Brief: The records that follow must be reproduced in full, with every picture excluded.

*** Extracted records ***

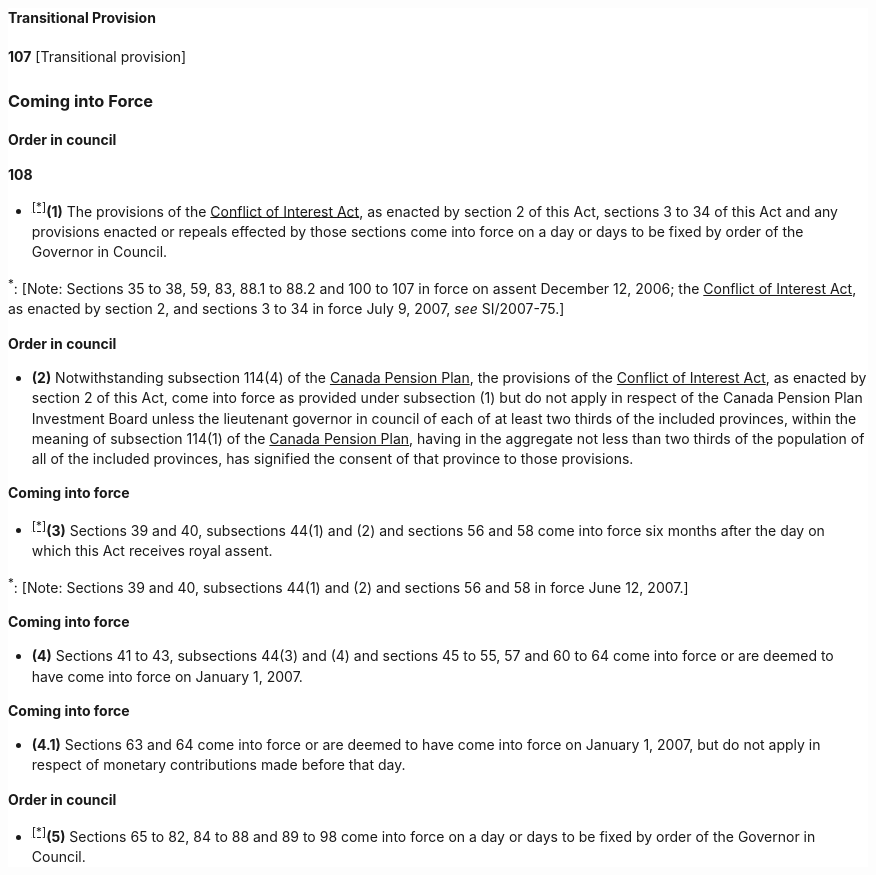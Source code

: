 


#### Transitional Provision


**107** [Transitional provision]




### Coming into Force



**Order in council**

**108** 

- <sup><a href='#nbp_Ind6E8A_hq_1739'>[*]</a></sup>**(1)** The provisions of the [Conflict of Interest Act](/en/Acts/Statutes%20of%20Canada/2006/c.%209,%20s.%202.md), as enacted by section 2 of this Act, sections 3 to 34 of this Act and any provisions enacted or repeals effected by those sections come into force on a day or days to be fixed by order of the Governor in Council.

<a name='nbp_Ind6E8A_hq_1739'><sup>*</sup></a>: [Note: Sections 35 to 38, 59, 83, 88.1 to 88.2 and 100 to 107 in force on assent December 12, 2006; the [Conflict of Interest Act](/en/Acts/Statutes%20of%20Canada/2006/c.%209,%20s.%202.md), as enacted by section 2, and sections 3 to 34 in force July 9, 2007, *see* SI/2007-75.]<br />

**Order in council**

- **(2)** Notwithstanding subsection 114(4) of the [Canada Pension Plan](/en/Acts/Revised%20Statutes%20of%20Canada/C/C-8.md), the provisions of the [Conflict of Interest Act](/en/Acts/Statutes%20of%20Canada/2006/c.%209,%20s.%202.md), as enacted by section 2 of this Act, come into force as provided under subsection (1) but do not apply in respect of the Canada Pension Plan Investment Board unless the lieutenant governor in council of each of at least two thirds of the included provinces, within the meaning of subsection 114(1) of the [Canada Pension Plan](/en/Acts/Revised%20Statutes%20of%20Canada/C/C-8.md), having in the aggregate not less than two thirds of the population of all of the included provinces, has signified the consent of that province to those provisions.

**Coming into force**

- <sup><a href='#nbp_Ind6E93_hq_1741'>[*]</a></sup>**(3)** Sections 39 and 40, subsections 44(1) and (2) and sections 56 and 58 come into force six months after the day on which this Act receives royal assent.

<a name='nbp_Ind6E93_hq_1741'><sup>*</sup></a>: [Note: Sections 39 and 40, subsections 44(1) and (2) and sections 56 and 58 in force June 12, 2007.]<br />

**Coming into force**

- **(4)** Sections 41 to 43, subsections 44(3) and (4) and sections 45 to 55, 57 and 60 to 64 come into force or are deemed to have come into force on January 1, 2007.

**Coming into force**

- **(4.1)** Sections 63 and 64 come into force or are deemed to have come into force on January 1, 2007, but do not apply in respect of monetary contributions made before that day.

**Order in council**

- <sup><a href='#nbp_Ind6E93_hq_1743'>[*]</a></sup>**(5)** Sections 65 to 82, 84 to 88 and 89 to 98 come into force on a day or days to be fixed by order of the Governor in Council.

*** End of Extracted records ***

Response below:
Source code

: 


#### Transitional Provision


**107** [Transitional provision]




### Coming into Force



**Order in council**

**108** 

- <sup><a href='#nbp_Ind6E8A_hq_1739'>[*]</a></sup>**(1)** The provisions of the [Conflict of Interest Act](/en/Acts/Statutes%20of%20Canada/2006/c.%209,%20s.%202.md), as enacted by section 2 of this Act, sections 3 to 34 of this Act and any provisions enacted or repeals effected by those sections come into force on a day or days to be fixed by order of the Governor in Council.

<a name='nbp_Ind6E8A_hq_1739'><sup>*</sup></a>: [Note: Sections 35 to 38, 59, 83, 88.1 to 88.2 and 100 to 107 in force on assent December 12, 2006; the [Conflict of Interest Act](/en/Acts/Statutes%20of%20Canada/2006/c.%209,%20s.%202.md), as enacted by section 2, and sections 3 to 34 in force July 9, 2007, *see* SI/2007-75.]<br />

**Order in council**

- **(2)** Notwithstanding subsection 114(4) of the [Canada Pension Plan](/en/Acts/Revised%20Statutes%20of%20Canada/C/C-8.md), the provisions of the [Conflict of Interest Act](/en/Acts/Statutes%20of%20Canada/2006/c.%209,%20s.%202.md), as enacted by section 2 of this Act, come into force as provided under subsection (1) but do not apply in respect of the Canada Pension Plan Investment Board unless the lieutenant governor in council of each of at least two thirds of the included provinces, within the meaning of subsection 114(1) of the [Canada Pension Plan](/en/Acts/Revised%20Statutes%20of%20Canada/C/C-8.md), having in the aggregate not less than two thirds of the population of all of the included provinces, has signified the consent of that province to those provisions.

**Coming into force**

- <sup><a href='#nbp_Ind6E93_hq_1741'>[*]</a></sup>**(3)** Sections 39 and 40, subsections 44(1) and (2) and sections 56 and 58 come into force six months after the day on which this Act receives royal assent.

<a name='nbp_Ind6E93_hq_1741'><sup>*</sup></a>: [Note: Sections 39 and 40, subsections 44(1) and (2) and sections 56 and 58 in force June 12, 2007.]<br />

**Coming into force**

- **(4)** Sections 41 to 43, subsections 44(3) and (4) and sections 45 to 55, 57 and 60 to 64 come into force or are deemed to have come into force on January 1, 2007.

**Coming into force**

- **(4.1)** Sections 63 and 64 come into force or are deemed to have come into force on January 1, 2007, but do not apply in respect of monetary contributions made before that day.

**Order in council**

- <sup><a href='#nbp_Ind6E93_hq_1743'>[*]</a></sup>**(5)** Sections 65 to 82, 84 to 88 and 89 to 98 come into force on a day or days to be fixed by order of the Governor in Council.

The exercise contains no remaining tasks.